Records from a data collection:
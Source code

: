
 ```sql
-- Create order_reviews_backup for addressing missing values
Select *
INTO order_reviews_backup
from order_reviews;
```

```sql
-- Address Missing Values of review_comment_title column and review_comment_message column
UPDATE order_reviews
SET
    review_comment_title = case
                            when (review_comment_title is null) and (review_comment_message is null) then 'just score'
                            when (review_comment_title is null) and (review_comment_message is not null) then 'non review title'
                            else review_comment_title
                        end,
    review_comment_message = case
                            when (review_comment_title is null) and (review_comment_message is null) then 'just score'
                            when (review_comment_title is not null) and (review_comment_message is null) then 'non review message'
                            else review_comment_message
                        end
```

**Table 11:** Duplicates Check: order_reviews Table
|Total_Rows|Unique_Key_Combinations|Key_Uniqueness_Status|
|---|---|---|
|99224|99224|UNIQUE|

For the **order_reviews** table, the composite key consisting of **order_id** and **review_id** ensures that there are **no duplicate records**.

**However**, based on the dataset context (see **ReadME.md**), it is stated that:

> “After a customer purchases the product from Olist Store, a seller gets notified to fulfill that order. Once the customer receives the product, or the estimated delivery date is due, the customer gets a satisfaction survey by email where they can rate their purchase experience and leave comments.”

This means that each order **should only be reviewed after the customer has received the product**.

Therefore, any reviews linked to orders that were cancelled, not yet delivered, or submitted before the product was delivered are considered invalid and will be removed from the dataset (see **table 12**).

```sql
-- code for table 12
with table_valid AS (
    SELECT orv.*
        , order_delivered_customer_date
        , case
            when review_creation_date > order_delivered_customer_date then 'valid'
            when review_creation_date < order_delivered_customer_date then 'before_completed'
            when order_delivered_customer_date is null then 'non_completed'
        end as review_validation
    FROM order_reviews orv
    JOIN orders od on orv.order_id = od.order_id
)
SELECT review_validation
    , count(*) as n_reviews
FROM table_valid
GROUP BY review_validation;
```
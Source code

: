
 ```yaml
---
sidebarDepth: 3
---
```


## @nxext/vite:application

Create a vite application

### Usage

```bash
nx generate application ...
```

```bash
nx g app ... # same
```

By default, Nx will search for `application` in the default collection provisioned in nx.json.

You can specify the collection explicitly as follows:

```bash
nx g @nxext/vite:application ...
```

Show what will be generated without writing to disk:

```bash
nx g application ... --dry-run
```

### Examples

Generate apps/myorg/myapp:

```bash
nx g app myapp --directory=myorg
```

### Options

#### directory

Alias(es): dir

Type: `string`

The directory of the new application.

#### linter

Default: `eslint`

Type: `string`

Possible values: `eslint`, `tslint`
---
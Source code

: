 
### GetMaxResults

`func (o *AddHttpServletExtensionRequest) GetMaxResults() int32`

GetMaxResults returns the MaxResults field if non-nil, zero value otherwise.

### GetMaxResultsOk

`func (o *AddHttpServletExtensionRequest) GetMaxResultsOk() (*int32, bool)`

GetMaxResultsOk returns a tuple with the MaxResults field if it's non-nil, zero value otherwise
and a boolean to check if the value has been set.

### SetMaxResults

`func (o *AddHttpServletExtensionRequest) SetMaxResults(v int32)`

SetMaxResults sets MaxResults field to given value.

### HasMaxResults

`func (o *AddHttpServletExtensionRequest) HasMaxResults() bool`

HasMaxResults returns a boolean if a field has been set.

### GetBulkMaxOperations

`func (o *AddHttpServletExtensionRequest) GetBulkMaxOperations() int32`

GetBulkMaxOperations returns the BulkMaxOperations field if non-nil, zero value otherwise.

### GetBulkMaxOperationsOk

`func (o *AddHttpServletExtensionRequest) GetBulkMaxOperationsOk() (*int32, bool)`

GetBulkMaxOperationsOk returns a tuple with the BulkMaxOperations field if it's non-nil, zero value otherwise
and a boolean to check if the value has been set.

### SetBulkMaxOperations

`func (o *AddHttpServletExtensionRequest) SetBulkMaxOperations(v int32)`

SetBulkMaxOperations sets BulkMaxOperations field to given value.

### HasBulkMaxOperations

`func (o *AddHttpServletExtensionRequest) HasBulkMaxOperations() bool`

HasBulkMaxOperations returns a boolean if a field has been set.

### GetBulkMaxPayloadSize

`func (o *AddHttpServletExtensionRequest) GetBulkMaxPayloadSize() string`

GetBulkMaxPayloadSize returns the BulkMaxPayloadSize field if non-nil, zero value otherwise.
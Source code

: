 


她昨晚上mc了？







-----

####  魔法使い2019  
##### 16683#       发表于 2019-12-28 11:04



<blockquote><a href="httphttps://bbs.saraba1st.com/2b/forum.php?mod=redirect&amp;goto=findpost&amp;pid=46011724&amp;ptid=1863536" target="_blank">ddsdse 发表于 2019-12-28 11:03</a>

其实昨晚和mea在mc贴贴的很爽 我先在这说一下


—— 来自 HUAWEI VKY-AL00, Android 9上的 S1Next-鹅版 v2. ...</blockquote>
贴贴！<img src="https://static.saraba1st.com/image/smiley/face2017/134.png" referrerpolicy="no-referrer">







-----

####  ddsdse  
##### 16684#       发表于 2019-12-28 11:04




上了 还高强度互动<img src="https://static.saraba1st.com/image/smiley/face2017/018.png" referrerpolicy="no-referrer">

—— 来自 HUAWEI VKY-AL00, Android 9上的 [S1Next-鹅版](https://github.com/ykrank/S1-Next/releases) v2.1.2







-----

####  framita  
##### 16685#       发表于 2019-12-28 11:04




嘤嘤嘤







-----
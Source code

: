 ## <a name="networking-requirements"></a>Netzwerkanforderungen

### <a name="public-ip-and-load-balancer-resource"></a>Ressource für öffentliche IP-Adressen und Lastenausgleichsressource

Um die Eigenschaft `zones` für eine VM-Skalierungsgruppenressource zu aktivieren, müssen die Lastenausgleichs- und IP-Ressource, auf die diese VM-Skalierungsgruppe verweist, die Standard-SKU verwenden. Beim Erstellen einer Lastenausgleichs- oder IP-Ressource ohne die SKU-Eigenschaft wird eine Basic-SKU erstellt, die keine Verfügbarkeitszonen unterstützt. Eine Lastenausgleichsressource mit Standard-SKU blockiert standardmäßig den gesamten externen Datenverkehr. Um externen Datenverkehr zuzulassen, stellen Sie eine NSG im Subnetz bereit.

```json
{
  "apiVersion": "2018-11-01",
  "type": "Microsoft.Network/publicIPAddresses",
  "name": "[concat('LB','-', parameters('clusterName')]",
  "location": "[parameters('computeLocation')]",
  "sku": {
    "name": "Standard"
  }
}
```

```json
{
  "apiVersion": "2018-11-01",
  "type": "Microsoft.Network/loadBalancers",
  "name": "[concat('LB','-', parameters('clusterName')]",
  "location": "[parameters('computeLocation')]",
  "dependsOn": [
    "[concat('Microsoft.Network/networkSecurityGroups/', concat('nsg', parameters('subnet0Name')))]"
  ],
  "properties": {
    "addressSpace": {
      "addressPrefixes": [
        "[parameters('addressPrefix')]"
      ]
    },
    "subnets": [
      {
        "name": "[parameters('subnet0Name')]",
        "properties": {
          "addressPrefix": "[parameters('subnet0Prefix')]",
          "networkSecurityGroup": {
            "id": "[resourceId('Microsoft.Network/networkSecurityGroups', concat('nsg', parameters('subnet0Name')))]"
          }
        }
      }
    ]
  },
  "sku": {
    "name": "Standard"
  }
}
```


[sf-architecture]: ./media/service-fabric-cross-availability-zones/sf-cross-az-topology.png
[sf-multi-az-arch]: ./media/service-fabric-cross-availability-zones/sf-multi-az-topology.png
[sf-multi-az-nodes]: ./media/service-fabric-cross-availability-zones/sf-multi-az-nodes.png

_Prompt_
Line count for the word "returns": tally the lines of the records above that hold it and give only that figure.

_Answer box_
7